This exercise calls for every record to be returned exactly, with pictures removed.

(Records for this task):
((
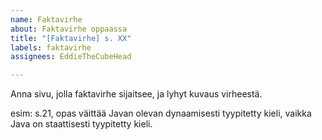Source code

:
 ```yaml
---
name: Faktavirhe
about: Faktavirhe oppaassa
title: "[Faktavirhe] s. XX"
labels: faktavirhe
assignees: EddieTheCubeHead

---
```


Anna sivu, jolla faktavirhe sijaitsee, ja lyhyt kuvaus virheestä.

esim:
s.21, opas väittää Javan olevan dynaamisesti tyypitetty kieli, vaikka Java on staattisesti tyypitetty kieli.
))
(Result of this exercise):
Source code

:
 ```yaml
---
name: Faktavirhe
about: Faktavirhe oppaassa
title: "[Faktavirhe] s. XX"
labels: faktavirhe
assignees: EddieTheCubeHead

---
```


Anna sivu, jolla faktavirhe sijaitsee, ja lyhyt kuvaus virheestä.

esim:
s.21, opas väittää Javan olevan dynaamisesti tyypitetty kieli, vaikka Java on staattisesti tyypitetty kieli.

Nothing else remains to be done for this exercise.